Saved entries:
=== Begin Enclosure ===

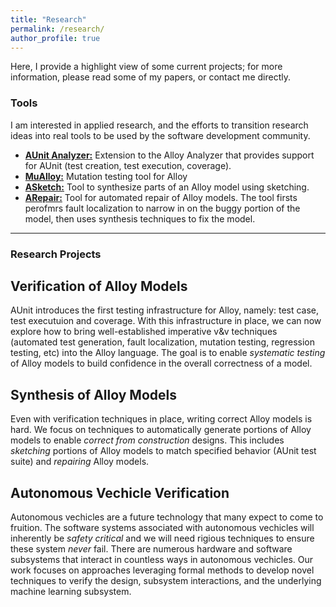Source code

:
 ```yaml
---
title: "Research"
permalink: /research/
author_profile: true
---
```


Here, I provide a highlight view of some current projects; for more information, please read some of my papers, or contact me directly.



### Tools

I am interested in applied research, and the efforts to transition research ideas into real tools to be used by the software development community.

  * **[AUnit Analyzer:](https://sites.google.com/view/aunitanalyzer)** Extension to the Alloy Analyzer that provides support for AUnit (test creation, test execution, coverage).
  * **[MuAlloy:](https://github.com/kaiyuanw/MuAlloy)** Mutation testing tool for Alloy 
  * **[ASketch:](https://github.com/kaiyuanw/ASketch)** Tool to synthesize parts of an Alloy model using sketching.
  * **[ARepair:](https://github.com/kaiyuanw/ARepair)** Tool for automated repair of Alloy models. The tool firsts perofmrs fault localization to narrow in on the buggy portion of the model, then uses synthesis techniques to fix the model.
  
  ---
  
### Research Projects

## Verification of Alloy Models
AUnit introduces the first testing infrastructure for Alloy, namely: test case, test executuion and coverage. With this infrastructure in place, we can now explore how to bring well-established imperative v&v techniques (automated test generation, fault localization, mutation testing, regression testing, etc) into the Alloy language. The goal is to enable *systematic testing* of Alloy models to build confidence in the overall correctness of a model.

## Synthesis of Alloy Models
Even with verification techniques in place, writing correct Alloy models is hard. We focus on techniques to automatically generate portions of Alloy models to enable *correct from construction* designs. This includes *sketching* portions of Alloy models to match specified behavior (AUnit test suite) and *repairing* Alloy models.

## Autonomous Vechicle Verification
Autonomous vechicles are a future technology that many expect to come to fruition. The software systems associated with autonomous vechicles will inherently be *safety critical* and we will need rigious techniques to ensure these system *never* fail. There are numerous hardware and software subsystems that interact in countless ways in autonomous vechicles. Our work focuses on approaches leveraging formal methods to develop novel techniques to verify the design, subsystem interactions, and the underlying machine learning subsystem.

=== End Enclosure ===

### Task details
Give back precisely the lines above that start at the line containing "## Synthesis of Alloy Models" and end at the line containing "## Autonomous Vechicle Verification", inclusive. No other lines belong in the output.

### The completed task
## Synthesis of Alloy Models
Even with verification techniques in place, writing correct Alloy models is hard. We focus on techniques to automatically generate portions of Alloy models to enable *correct from construction* designs. This includes *sketching* portions of Alloy models to match specified behavior (AUnit test suite) and *repairing* Alloy models.

## Autonomous Vechicle Verification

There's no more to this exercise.